Problem description:
Among the entries below, tally each line in which the word "烧录成功后通电进入登录界面" is found, then state the tally alone.

************

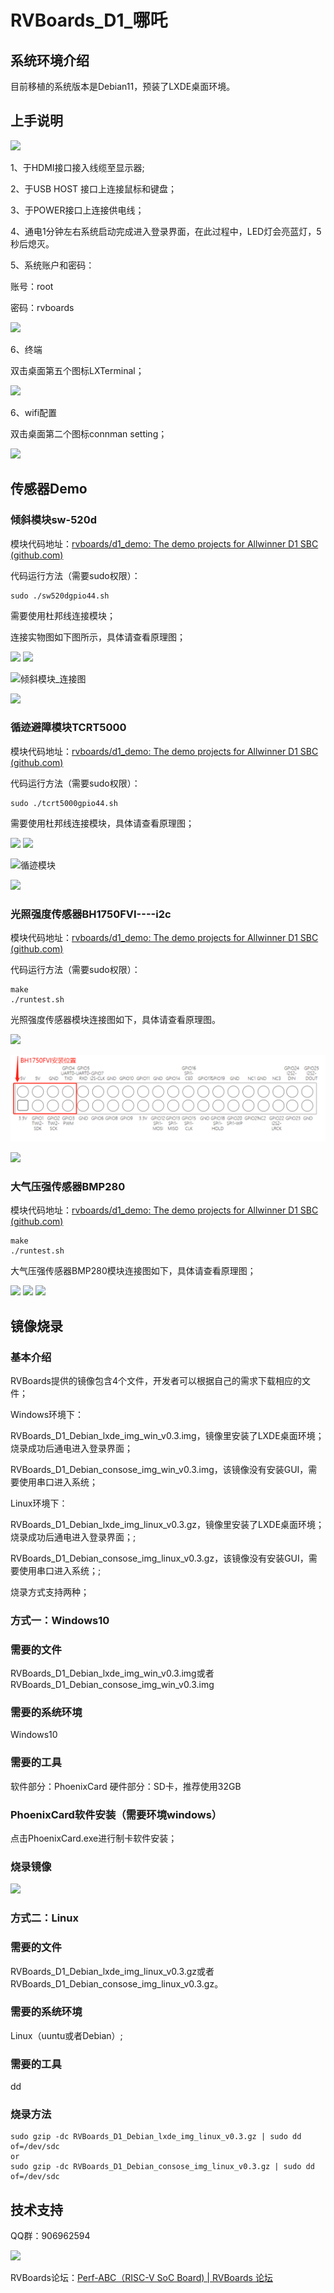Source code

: 



# RVBoards_D1_哪吒

## 系统环境介绍

目前移植的系统版本是Debian11，预装了LXDE桌面环境。

## 上手说明

<img src="../img/RVBoards-D1-%E5%93%AA%E5%90%92%E7%A4%BA%E6%84%8F%E5%9B%BE.png" />



1、于HDMI接口接入线缆至显示器;

2、于USB HOST 接口上连接鼠标和键盘；

3、于POWER接口上连接供电线；

4、通电1分钟左右系统启动完成进入登录界面，在此过程中，LED灯会亮蓝灯，5秒后熄灭。

5、系统账户和密码：

账号：root

密码：rvboards

<img src="../img/login.jpg" />

6、终端

双击桌面第五个图标LXTerminal；

<img src="../img/%E7%B3%BB%E7%BB%9F%E4%BF%A1%E6%81%AF%E6%BC%94%E7%A4%BA.png" />

6、wifi配置

双击桌面第二个图标connman setting；

<img src="../img/wifi.png" />

## 传感器Demo

### 倾斜模块sw-520d

模块代码地址：[rvboards/d1_demo: The demo projects for Allwinner D1 SBC (github.com)](https://github.com/rvboards/d1_demo)

代码运行方法（需要sudo权限）：

```
sudo ./sw520dgpio44.sh
```

需要使用杜邦线连接模块；

连接实物图如下图所示，具体请查看原理图；

<img src="../img/%E5%80%BE%E6%96%9C%E6%A8%A1%E5%9D%97.jpg" />



<img src="../img/%E5%80%BE%E6%96%9C%E6%A8%A1%E5%9D%97_%E6%A8%A1%E5%9D%97%E8%BF%9E%E6%8E%A5%E5%9B%BE.jpg" />



![倾斜模块_连接图](../img/%E5%80%BE%E6%96%9C%E6%A8%A1%E5%9D%97_%E8%BF%9E%E6%8E%A5%E5%9B%BE.png)

<img src="../img/sw520dgpio.png" />

### 循迹避障模块TCRT5000

模块代码地址：[rvboards/d1_demo: The demo projects for Allwinner D1 SBC (github.com)](https://github.com/rvboards/d1_demo)

代码运行方法（需要sudo权限）：

```
sudo ./tcrt5000gpio44.sh
```

需要使用杜邦线连接模块，具体请查看原理图；

<img src="../img/%E5%BE%AA%E8%BF%B9%E6%A8%A1%E5%9D%97_%E6%A8%A1%E5%9D%97%E8%BF%9E%E6%8E%A5%E5%9B%BE.jpg" />

<img src="../img/%E5%BE%AA%E8%BF%B9%E6%A8%A1%E5%9D%97_1.jpg" />

![循迹模块](../img/%E5%BE%AA%E8%BF%B9%E6%A8%A1%E5%9D%97.png)



<img src="../img/trct_5000.png" />

### 光照强度传感器BH1750FVI----i2c

模块代码地址：[rvboards/d1_demo: The demo projects for Allwinner D1 SBC (github.com)](https://github.com/rvboards/d1_demo)

代码运行方法（需要sudo权限）：

```
make 
./runtest.sh
```

光照强度传感器模块连接图如下，具体请查看原理图。

<img src="../img/%E5%85%89%E7%85%A7%E4%BC%A0%E6%84%9F%E5%99%A8.jpg" />

![光照传感器模块_io](./img/%E5%85%89%E7%85%A7%E4%BC%A0%E6%84%9F%E5%99%A8%E6%A8%A1%E5%9D%97_io.png)

<img src="../img/%E5%85%89%E7%85%A7%E4%BC%A0%E6%84%9F%E5%99%A8%E6%BC%94%E7%A4%BA.jpg" />

### 大气压强传感器BMP280

模块代码地址：[rvboards/d1_demo: The demo projects for Allwinner D1 SBC (github.com)](https://github.com/rvboards/d1_demo)

```
make
./runtest.sh
```

大气压强传感器BMP280模块连接图如下，具体请查看原理图；

<img src="../img/BMP280%E6%A8%A1%E5%9D%97.png" />

<img src="../img/%E5%A4%A7%E6%B0%94%E5%8E%8B%E5%BC%BABMP280%E6%A8%A1%E5%9D%97.png" />

<img src="../img/BMP280%E6%B0%94%E5%8E%8B%E4%BC%A0%E6%84%9F%E5%99%A8%E6%BC%94%E7%A4%BA.jpg" />

## 镜像烧录

### 基本介绍

RVBoards提供的镜像包含4个文件，开发者可以根据自己的需求下载相应的文件；

Windows环境下：

RVBoards_D1_Debian_lxde_img_win_v0.3.img，镜像里安装了LXDE桌面环境；烧录成功后通电进入登录界面；

RVBoards_D1_Debian_consose_img_win_v0.3.img，该镜像没有安装GUI，需要使用串口进入系统；

Linux环境下：

RVBoards_D1_Debian_lxde_img_linux_v0.3.gz，镜像里安装了LXDE桌面环境；烧录成功后通电进入登录界面；;

RVBoards_D1_Debian_consose_img_linux_v0.3.gz，该镜像没有安装GUI，需要使用串口进入系统；;

烧录方式支持两种；

### 方式一：Windows10

### 需要的文件

RVBoards_D1_Debian_lxde_img_win_v0.3.img或者RVBoards_D1_Debian_consose_img_win_v0.3.img

### 需要的系统环境

Windows10

### 需要的工具

软件部分：PhoenixCard
硬件部分：SD卡，推荐使用32GB

### PhoenixCard软件安装（需要环境windows）

点击PhoenixCard.exe进行制卡软件安装；

### 烧录镜像

<img src="../img/%E7%83%A7%E5%BD%95_win.png" />

### 方式二：Linux

### 需要的文件

RVBoards_D1_Debian_lxde_img_linux_v0.3.gz或者RVBoards_D1_Debian_consose_img_linux_v0.3.gz。

### 需要的系统环境

Linux（uuntu或者Debian）;

### 需要的工具

dd

### 烧录方法

```
sudo gzip -dc RVBoards_D1_Debian_lxde_img_linux_v0.3.gz | sudo dd of=/dev/sdc
or
sudo gzip -dc RVBoards_D1_Debian_consose_img_linux_v0.3.gz | sudo dd of=/dev/sdc
```

## 技术支持

QQ群：906962594

<img src="../img/QQ.png" />

RVBoards论坛：[Perf-ABC（RISC-V SoC Board) | RVBoards 论坛](https://www.rvboards.org/forum/cn/category/7/perf-abc-risc-v-soc-board)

************

Response:
2